How Do Alarm Clock Apps Work on iOS?

Updates:

  1. Jun 6, 2019
    Added notice that UIApplicationExitsOnSuspend is no longer supported as of iOS 13.

Update June 6, 2019: According to the iOS 13 release notes, UIApplicationExitsOnSuspend is no longer supported in iOS 13, so the trick I describe in this article doesn’t work anymore.


Not surprisingly, there is a ton of alarm clock apps on the App Store. Did you ever wonder how they work under Apple’s strict multitasking restrictions?

Local Notifications Have Limitations

Yes, there are Local Notifications, allowing apps to play an alarm sound at a specified time. But other than that, local notifications are of very limited usefulness to a sophisticated alarm clock app:

  • A local notification does not wake up the app unless the user interacts with it, giving the app no control when the alarm sounds.
  • Alert sounds have a maximum duration of 30 seconds and there is no way to repeat them automatically. (An app could schedule multiple local notifications in pre-defined time intervals to simulate a repeating alert, though.)
  • Local notifications cannot override the ring/silent switch or the device’s Do Not Disturb setting.
  • Alert sounds must be located in the app bundle. Users cannot specify a song from their music library as their alert.
  • Apps have no control over the volume of a local notification’s alert sound (for example, to slowly crank up the volume of the alarm).

Let’s take the beautifully designed Rise app as an example. Rise overcomes all these limitations, so how does it do it? A silent push notification could be used to wake up the app, but that would require a server infrastructure and a network connection. Do you want to risk that your alarm clock might stop working when the network goes down? Moreover, that feature was just introduced in iOS 7 and Rise did work on earlier OS versions.

Opt out of Multitasking

Rise’s surprising solution is to opt out of iOS multitasking altogether. What was presumably intended by Apple as a temporary option for apps when multitasking was first introduced in iOS 4.0 is still available:

If you do not want your app to run in the background at all, you can explicitly opt out of background by adding the UIApplicationExitsOnSuspend key (with the value YES) to your app’s Info.plist file. When an app opts out, it cycles between the not-running, inactive, and active states and never enters the background or suspended states.

You can observe this behavior in Rise when you leave the app and immediately reopen it: it relaunches from scratch, showing the launch image again, rather than just wake up from the background.

Rise.app's Info.plist with the UIApplicationExitsOnSuspend key
Rise.app's Info.plist with the UIApplicationExitsOnSuspend key.

Rise takes advantage of a subtle difference between the pre- and post-multitasking environments: unlike apps that support multitasking, which get suspended in the background when the device gets locked, an app that runs in the pre-multitasking compatibility mode keeps running when the user locks the device while the app is in the foreground. All the app has to do is wait for the alarm time and execute its custom code.

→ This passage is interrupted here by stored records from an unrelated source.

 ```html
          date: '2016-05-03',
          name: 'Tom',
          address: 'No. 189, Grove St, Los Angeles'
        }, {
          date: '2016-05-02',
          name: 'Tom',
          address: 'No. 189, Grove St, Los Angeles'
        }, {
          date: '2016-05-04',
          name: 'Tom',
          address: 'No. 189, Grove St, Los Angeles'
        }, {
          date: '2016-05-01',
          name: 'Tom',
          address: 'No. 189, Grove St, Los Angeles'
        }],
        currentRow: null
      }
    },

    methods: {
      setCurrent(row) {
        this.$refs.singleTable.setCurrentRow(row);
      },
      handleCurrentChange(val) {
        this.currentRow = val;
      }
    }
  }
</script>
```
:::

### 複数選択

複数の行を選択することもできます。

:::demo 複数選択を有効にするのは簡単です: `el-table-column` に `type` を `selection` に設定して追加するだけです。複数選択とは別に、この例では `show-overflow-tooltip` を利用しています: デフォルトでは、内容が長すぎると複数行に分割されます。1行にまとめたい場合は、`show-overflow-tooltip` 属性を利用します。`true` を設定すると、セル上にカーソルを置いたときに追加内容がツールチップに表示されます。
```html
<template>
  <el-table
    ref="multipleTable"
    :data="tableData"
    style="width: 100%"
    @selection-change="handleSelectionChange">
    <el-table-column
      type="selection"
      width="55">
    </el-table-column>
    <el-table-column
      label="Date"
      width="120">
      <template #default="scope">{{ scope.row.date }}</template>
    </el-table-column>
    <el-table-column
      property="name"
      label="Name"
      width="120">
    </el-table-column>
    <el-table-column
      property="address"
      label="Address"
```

Keep in mind that this trick only works if users launch the app and keep in the foreground before they go to bed (they can lock the device, though). If the app is not running, it has no choice but to fall back to local notifications with their limited features. So Apple’s own alarm clock app can still do a lot more than any third-party app.

How Long Will it Last?

I wonder if (and when) Apple will ever deprecate and eventually remove the ability for apps to opt out of multitasking. Makers of alarm clock app would not like that move.

Thanks to Jörg Jacobsen for helping me figure this out.